# THE TASK
Please report every line from the material that contains the word "before".

# DATA TO EXAMINE
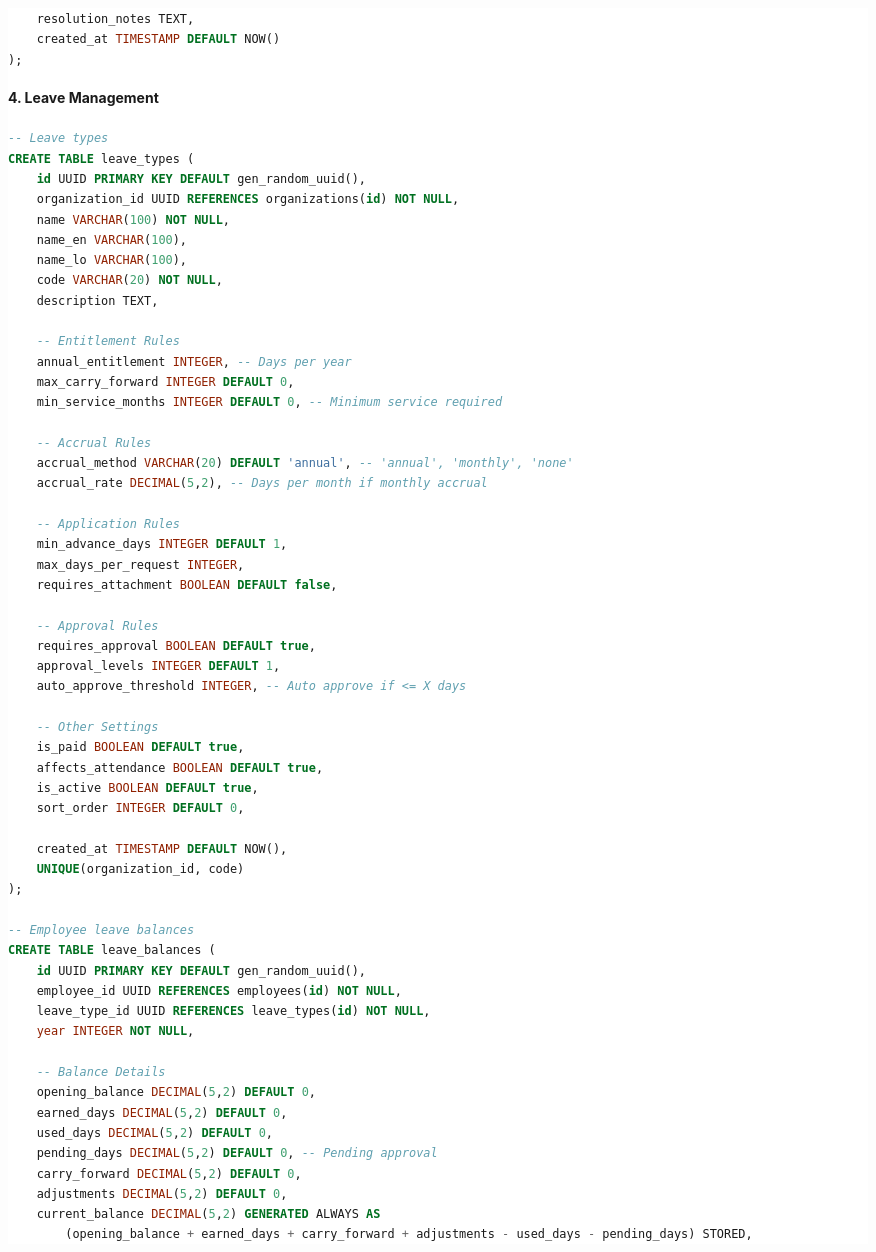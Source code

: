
 ```sql
    resolution_notes TEXT,
    created_at TIMESTAMP DEFAULT NOW()
);
```

#### 4. Leave Management
```sql
-- Leave types
CREATE TABLE leave_types (
    id UUID PRIMARY KEY DEFAULT gen_random_uuid(),
    organization_id UUID REFERENCES organizations(id) NOT NULL,
    name VARCHAR(100) NOT NULL,
    name_en VARCHAR(100),
    name_lo VARCHAR(100),
    code VARCHAR(20) NOT NULL,
    description TEXT,
    
    -- Entitlement Rules
    annual_entitlement INTEGER, -- Days per year
    max_carry_forward INTEGER DEFAULT 0,
    min_service_months INTEGER DEFAULT 0, -- Minimum service required
    
    -- Accrual Rules
    accrual_method VARCHAR(20) DEFAULT 'annual', -- 'annual', 'monthly', 'none'
    accrual_rate DECIMAL(5,2), -- Days per month if monthly accrual
    
    -- Application Rules
    min_advance_days INTEGER DEFAULT 1,
    max_days_per_request INTEGER,
    requires_attachment BOOLEAN DEFAULT false,
    
    -- Approval Rules
    requires_approval BOOLEAN DEFAULT true,
    approval_levels INTEGER DEFAULT 1,
    auto_approve_threshold INTEGER, -- Auto approve if <= X days
    
    -- Other Settings
    is_paid BOOLEAN DEFAULT true,
    affects_attendance BOOLEAN DEFAULT true,
    is_active BOOLEAN DEFAULT true,
    sort_order INTEGER DEFAULT 0,
    
    created_at TIMESTAMP DEFAULT NOW(),
    UNIQUE(organization_id, code)
);

-- Employee leave balances
CREATE TABLE leave_balances (
    id UUID PRIMARY KEY DEFAULT gen_random_uuid(),
    employee_id UUID REFERENCES employees(id) NOT NULL,
    leave_type_id UUID REFERENCES leave_types(id) NOT NULL,
    year INTEGER NOT NULL,
    
    -- Balance Details
    opening_balance DECIMAL(5,2) DEFAULT 0,
    earned_days DECIMAL(5,2) DEFAULT 0,
    used_days DECIMAL(5,2) DEFAULT 0,
    pending_days DECIMAL(5,2) DEFAULT 0, -- Pending approval
    carry_forward DECIMAL(5,2) DEFAULT 0,
    adjustments DECIMAL(5,2) DEFAULT 0,
    current_balance DECIMAL(5,2) GENERATED ALWAYS AS 
        (opening_balance + earned_days + carry_forward + adjustments - used_days - pending_days) STORED,
```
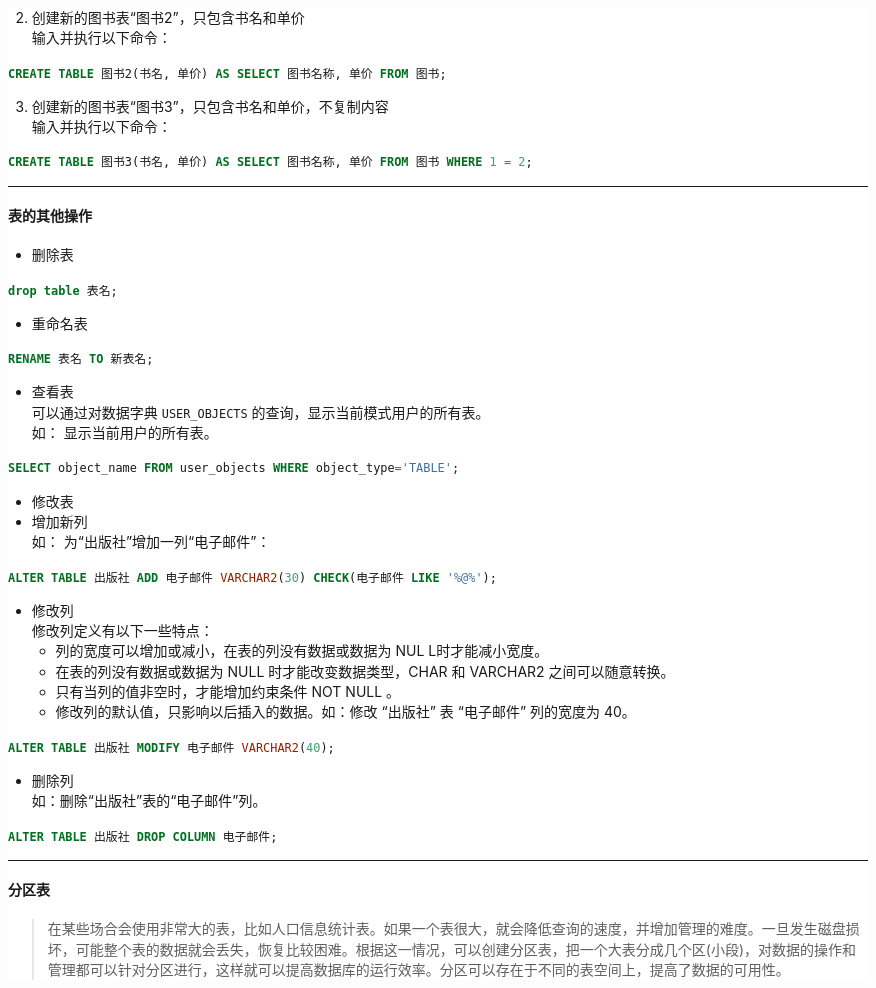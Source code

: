 2. 创建新的图书表“图书2”，只包含书名和单价  
输入并执行以下命令：
```SQL
CREATE TABLE 图书2(书名, 单价) AS SELECT 图书名称, 单价 FROM 图书;
```

3. 创建新的图书表“图书3”，只包含书名和单价，不复制内容  
输入并执行以下命令：
```SQL
CREATE TABLE 图书3(书名, 单价) AS SELECT 图书名称, 单价 FROM 图书 WHERE 1 = 2;
```
---

#### 表的其他操作
- 删除表
```SQL
drop table 表名;
```

- 重命名表
```SQL
RENAME 表名 TO 新表名;
```  

- 查看表  
可以通过对数据字典 `USER_OBJECTS` 的查询，显示当前模式用户的所有表。  
如： 显示当前用户的所有表。
```SQL
SELECT object_name FROM user_objects WHERE object_type='TABLE';
```

- 修改表  
 - 增加新列  
如： 为“出版社”增加一列“电子邮件”：
```SQL
ALTER TABLE 出版社 ADD 电子邮件 VARCHAR2(30) CHECK(电子邮件 LIKE '%@%');
```
 - 修改列  
修改列定义有以下一些特点：  
   - 列的宽度可以增加或减小，在表的列没有数据或数据为 NUL L时才能减小宽度。  
   - 在表的列没有数据或数据为 NULL 时才能改变数据类型，CHAR 和 VARCHAR2 之间可以随意转换。  
   - 只有当列的值非空时，才能增加约束条件 NOT NULL 。  
   - 修改列的默认值，只影响以后插入的数据。如：修改 “出版社” 表 “电子邮件” 列的宽度为 40。  
```SQL
ALTER TABLE 出版社 MODIFY 电子邮件 VARCHAR2(40);
```

  - 删除列  
如：删除“出版社”表的“电子邮件”列。
```SQL
ALTER TABLE 出版社 DROP COLUMN 电子邮件;
```
---

#### 分区表
>在某些场合会使用非常大的表，比如人口信息统计表。如果一个表很大，就会降低查询的速度，并增加管理的难度。一旦发生磁盘损坏，可能整个表的数据就会丢失，恢复比较困难。根据这一情况，可以创建分区表，把一个大表分成几个区(小段)，对数据的操作和管理都可以针对分区进行，这样就可以提高数据库的运行效率。分区可以存在于不同的表空间上，提高了数据的可用性。
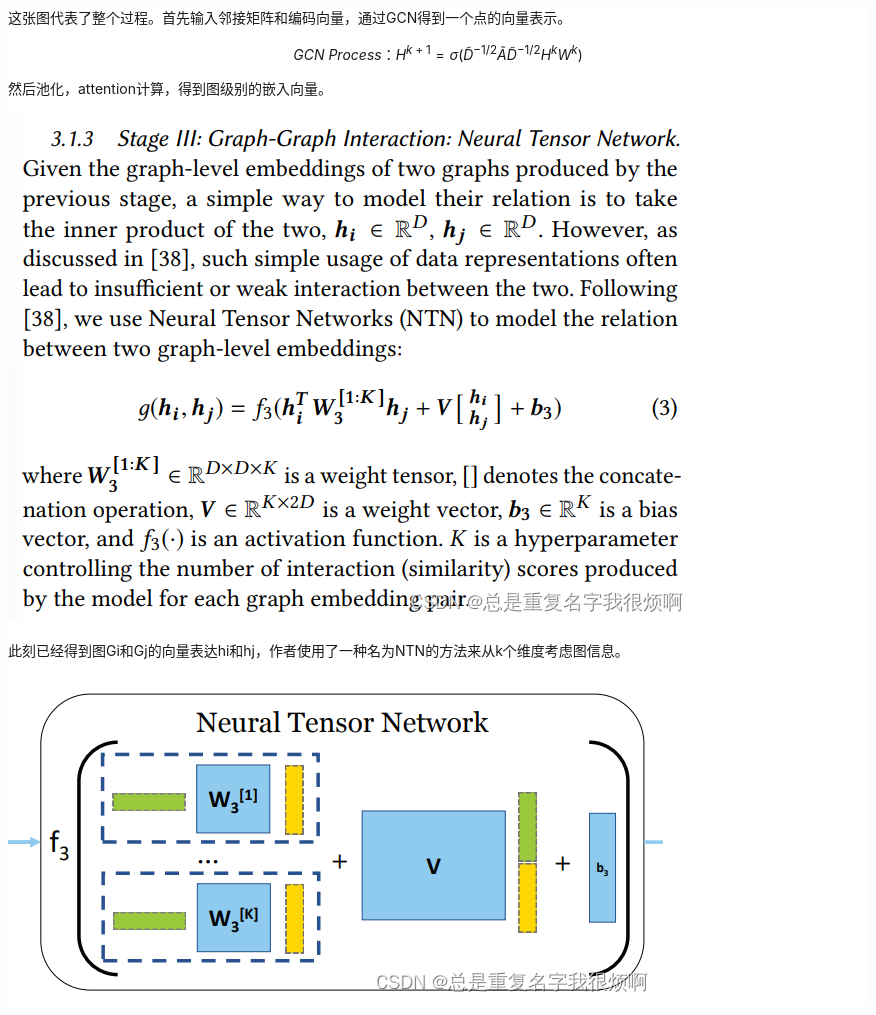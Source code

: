 这张图代表了整个过程。首先输入邻接矩阵和编码向量，通过GCN得到一个点的向量表示。

$$GCN \ Process：H^{k+1} = \sigma (\widetilde{D}^{-1/2} \widetilde{A} \widetilde{D}^{-1/2} H^kW^k)$$

然后池化，attention计算，得到图级别的嵌入向量。

![img_19.png](img_19.png)

此刻已经得到图Gi和Gj的向量表达hi和hj，作者使用了一种名为NTN的方法来从k个维度考虑图信息。

![img_20.png](img_20.png)
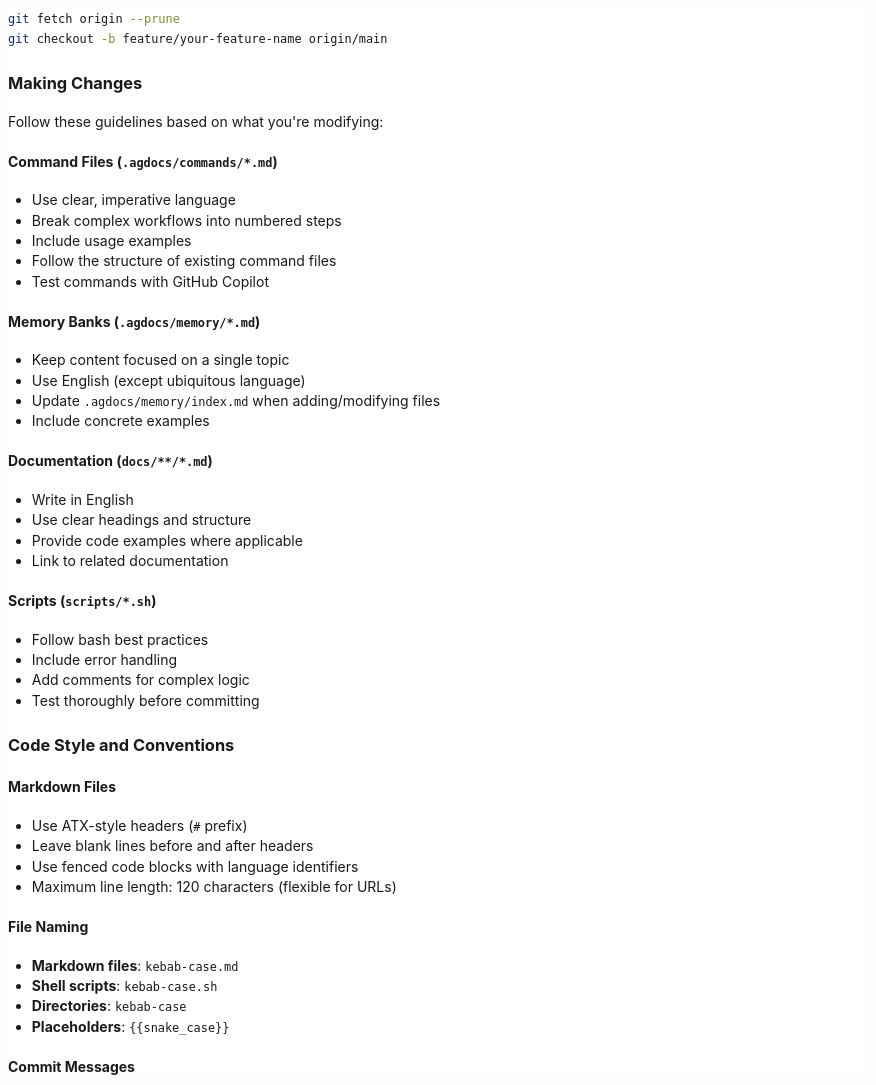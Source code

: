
```bash
git fetch origin --prune
git checkout -b feature/your-feature-name origin/main
```

### Making Changes

Follow these guidelines based on what you're modifying:

#### Command Files (`.agdocs/commands/*.md`)

- Use clear, imperative language
- Break complex workflows into numbered steps
- Include usage examples
- Follow the structure of existing command files
- Test commands with GitHub Copilot

#### Memory Banks (`.agdocs/memory/*.md`)

- Keep content focused on a single topic
- Use English (except ubiquitous language)
- Update `.agdocs/memory/index.md` when adding/modifying files
- Include concrete examples

#### Documentation (`docs/**/*.md`)

- Write in English
- Use clear headings and structure
- Provide code examples where applicable
- Link to related documentation

#### Scripts (`scripts/*.sh`)

- Follow bash best practices
- Include error handling
- Add comments for complex logic
- Test thoroughly before committing

### Code Style and Conventions

#### Markdown Files

- Use ATX-style headers (`#` prefix)
- Leave blank lines before and after headers
- Use fenced code blocks with language identifiers
- Maximum line length: 120 characters (flexible for URLs)

#### File Naming

- **Markdown files**: `kebab-case.md`
- **Shell scripts**: `kebab-case.sh`
- **Directories**: `kebab-case`
- **Placeholders**: `{{snake_case}}`

#### Commit Messages

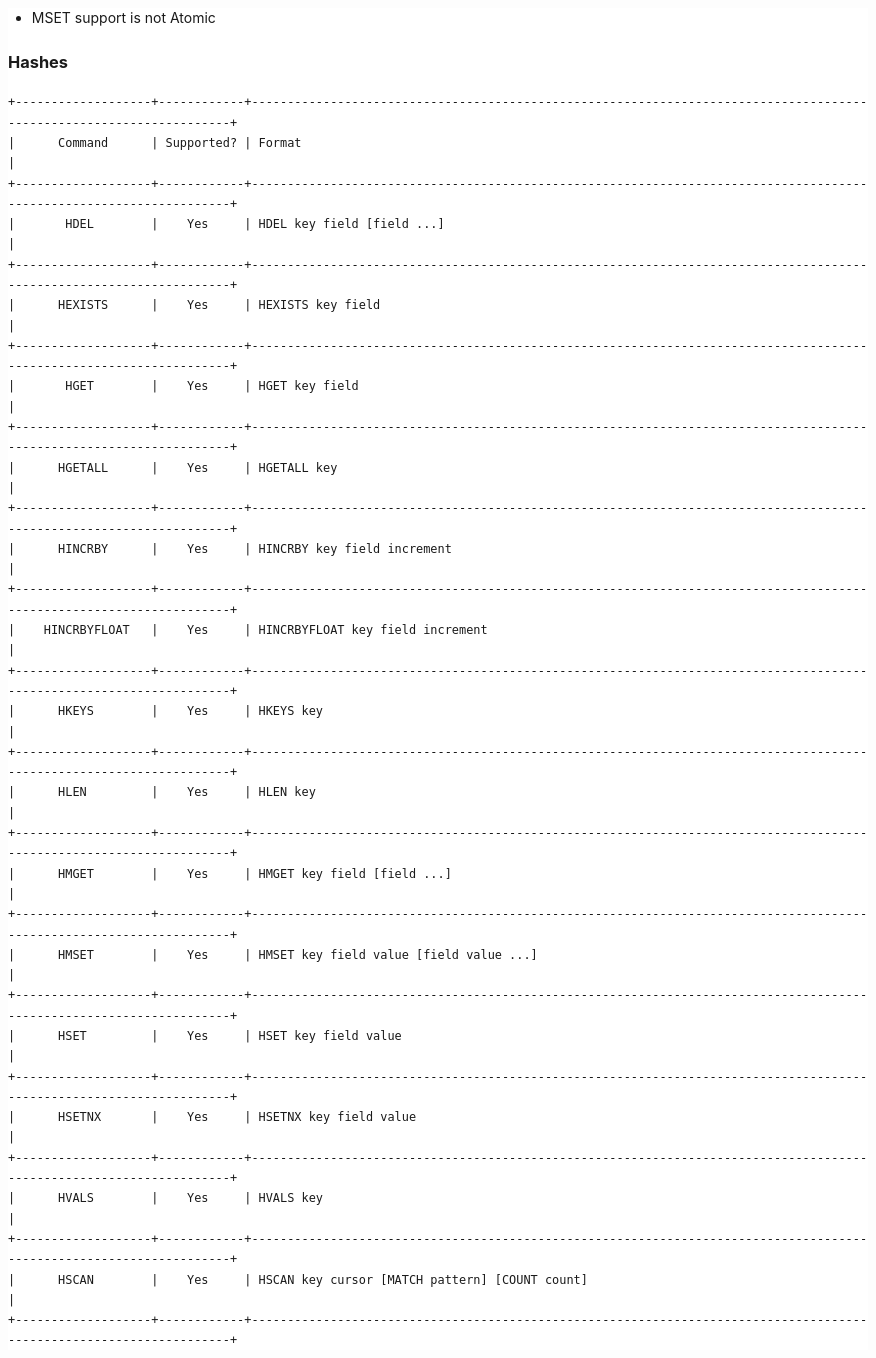 * MSET support is not Atomic

### Hashes

    +-------------------+------------+---------------------------------------------------------------------------------------------------------------------+
    |      Command      | Supported? | Format                                                                                                              |
    +-------------------+------------+---------------------------------------------------------------------------------------------------------------------+
    |       HDEL        |    Yes     | HDEL key field [field ...]                                                                                          |
    +-------------------+------------+---------------------------------------------------------------------------------------------------------------------+
    |      HEXISTS      |    Yes     | HEXISTS key field                                                                                                   |
    +-------------------+------------+---------------------------------------------------------------------------------------------------------------------+
    |       HGET        |    Yes     | HGET key field                                                                                                      |
    +-------------------+------------+---------------------------------------------------------------------------------------------------------------------+
    |      HGETALL      |    Yes     | HGETALL key                                                                                                         |
    +-------------------+------------+---------------------------------------------------------------------------------------------------------------------+
    |      HINCRBY      |    Yes     | HINCRBY key field increment                                                                                         |
    +-------------------+------------+---------------------------------------------------------------------------------------------------------------------+
    |    HINCRBYFLOAT   |    Yes     | HINCRBYFLOAT key field increment                                                                                    |
    +-------------------+------------+---------------------------------------------------------------------------------------------------------------------+
    |      HKEYS        |    Yes     | HKEYS key                                                                                                           |
    +-------------------+------------+---------------------------------------------------------------------------------------------------------------------+
    |      HLEN         |    Yes     | HLEN key                                                                                                            |
    +-------------------+------------+---------------------------------------------------------------------------------------------------------------------+
    |      HMGET        |    Yes     | HMGET key field [field ...]                                                                                         |
    +-------------------+------------+---------------------------------------------------------------------------------------------------------------------+
    |      HMSET        |    Yes     | HMSET key field value [field value ...]                                                                             |
    +-------------------+------------+---------------------------------------------------------------------------------------------------------------------+
    |      HSET         |    Yes     | HSET key field value                                                                                                |
    +-------------------+------------+---------------------------------------------------------------------------------------------------------------------+
    |      HSETNX       |    Yes     | HSETNX key field value                                                                                              |
    +-------------------+------------+---------------------------------------------------------------------------------------------------------------------+
    |      HVALS        |    Yes     | HVALS key                                                                                                           |
    +-------------------+------------+---------------------------------------------------------------------------------------------------------------------+
    |      HSCAN        |    Yes     | HSCAN key cursor [MATCH pattern] [COUNT count]                                                                      |
    +-------------------+------------+---------------------------------------------------------------------------------------------------------------------+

# TASK ANSWER
- Test thoroughly before committing
- Leave blank lines before and after headers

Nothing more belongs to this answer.